Visa tests AI to catch fraud in real-time payments

Visa sign at the Singapore Fintech Festival
Lionel Ng/Bloomberg

Visa's card-spending volume remained stable through the quarter that ended June 30, thanks to strong outbound U.S. travel activity, while European and Asian cross-border travel volumes are recovering more slowly. 

But attention in the payments industry is shifting due to the recent launch of FedNow, the Federal Reserve's instant settlement system, and Visa is planning to stay ahead of the game with a service designed to block fraud in real-time payments.

Services built to streamline card acceptance and prevent fraud have an "enormous runway" for growth as merchants and banks cope with the rapidly evolving payments ecosystem, Visa CEO Ryan McInerney told analysts.

To that end, Visa is piloting a fraud-detection service based on deep-learning AI models called RTP Prevent, which generates a risk score for instant payments, so banks can decide on the spot whether or not to approve them.

The product offers a score from 1 (low trust) to 99 (high trust) with a code explaining the reasons for the score, and is designed to root out fraud within real-time payments as they expand around the world, McInerney explained.

"We've built it from the bottom up, [from a] clean sheet of paper, a customized solution leveraging deep-learning AI models [that can be] integrated directly into banks' systems," he said.

Visa's other value-added services, including CyberSource, Verifi and Visa Acceptance Cloud also are seeing strong adoption by new customers, while Visa Direct continues on a fast growth path around the world, including in some regions where consumers and businesses are shifting transaction volume from domestic payment schemes to Visa, according to McInerney. 

A popular French peer-to-peer payments app called Lydia is now powered by Visa Direct, and in Bolivia, a new P2P app called Lula will ride on Visa Direct's rails, he said. Visa Direct plays a key role in many cross-border remittance services, he added. 

Visa Direct transaction volume during the latest quarter rose 20% over the same period a year ago, to $1.8 billion, Visa said. 
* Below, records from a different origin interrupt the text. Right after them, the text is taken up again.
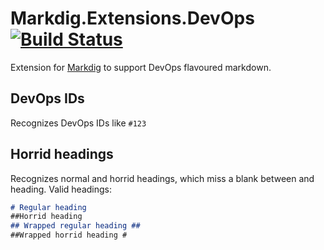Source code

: # Markdig.Extensions.DevOps [![Build Status](https://github.com/WurstfriedIII/Markdig.Extensions.DevOps/workflows/ci/badge.svg?branch=master)](https://github.com/WurstfriedIII/Markdig.Extensions.DevOps/actions) 
Extension for [Markdig] to support DevOps flavoured markdown.

## DevOps IDs
Recognizes DevOps IDs like `#123`

## Horrid headings
Recognizes normal and horrid headings, which miss a blank between and heading. Valid headings:

```markdown
# Regular heading
##Horrid heading
## Wrapped regular heading ##
##Wrapped horrid heading #
```

<!-- Links -->
[Markdig]: https://github.com/lunet-io/markdig
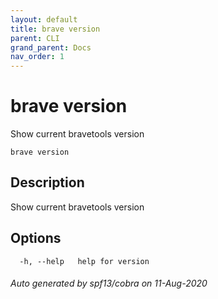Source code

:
 ```yaml
---
layout: default
title: brave version
parent: CLI
grand_parent: Docs
nav_order: 1
---
```


# brave version

Show current bravetools version

```
brave version
```

## Description

Show current bravetools version

## Options

```
  -h, --help   help for version
```

###### Auto generated by spf13/cobra on 11-Aug-2020
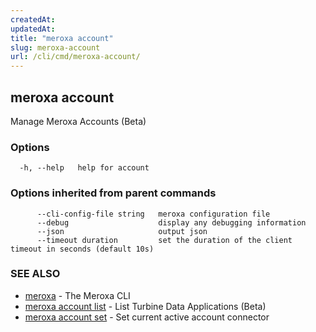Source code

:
 ```yaml
---
createdAt: 
updatedAt: 
title: "meroxa account"
slug: meroxa-account
url: /cli/cmd/meroxa-account/
---
```

## meroxa account

Manage Meroxa Accounts (Beta)

### Options

```
  -h, --help   help for account
```

### Options inherited from parent commands

```
      --cli-config-file string   meroxa configuration file
      --debug                    display any debugging information
      --json                     output json
      --timeout duration         set the duration of the client timeout in seconds (default 10s)
```

### SEE ALSO

* [meroxa](/cli/cmd/meroxa/)	 - The Meroxa CLI
* [meroxa account list](/cli/cmd/meroxa-account-list/)	 - List Turbine Data Applications (Beta)
* [meroxa account set](/cli/cmd/meroxa-account-set/)	 - Set current active account connector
"It's still the very early days of building out Visa Direct. We're expanding geographies and use cases," McInerney said, noting that Block's Cash App relies on Visa Direct to move funds.

McInerney brushed off concerns about the recent lawsuit Block filed against Visa and Mastercard alleging the card networks use their market power to fix prices, saying Visa has a "wonderful" relationship with Block and the news created some confusion.  

"The lawsuit itself is covered litigation under our share class structure. So I would really put it in the category of nothing new here," McInerney said.

He also said Visa has not felt any shocks from a Federal Reserve-ordered rule change that went into effect July 1 requiring debit card issuers to ensure all transactions — including those made online — can be processed by at least two unaffiliated card networks. 

"We continue to be very excited and confident about our ability to compete. We think that many merchants are going to choose to still route to Visa," McInerney said.

Visa Chief Financial Officer Visant Prabhu said economic trends look positive for at least the next quarter.

"Consumer spend across all spend bands from affluent to low spend remained stable. Our data did not indicate any behavior change across consumer segments," Prabhu said, but added that the average U.S. ticket size declined by 2%, which he attributed to lower fuel prices and easing of inflation in multiple categories.

During the recent quarter, Visa signed new co-branded card agreements with Utah-based Breeze Airways and with India-based airline Adani, which has 400 million customers. 

During Visa's fiscal third quarter ended June 30, global payments volume rose 9% to $3.17 trillion. U.S. payments volume rose 6% during the quarter over the same period a year earlier and volume from outside the U.S. rose 12%.

Total cross-border volume was up 22% and total processed transactions during the quarter reached 54 billion, up 10% over the same period last year. 

Operating expenses during the quarter were $3.1 billion, down 1% over a year earlier, as litigation costs fell and personnel costs increased.

Visa reported net revenue for the quarter of $8.1 billion, up 12% over $7.28 billion during the same period a year earlier. The firm's net income was $4.2 billion, up 22% from a year earlier. Minus adjustments from last year's legal expenses, Visa's profit was up 7%. 

"We believe Visa's growth opportunities and competitive moat have widened," said Bob Napoli, a partner with equity firm William Blair, in a Friday note to investors. "B2B payments, fintech and other partnerships, global expansion, contactless payments, open banking, embedded payments and faster payments all present substantial opportunity, and many are in the early stages of adding to long-term growth."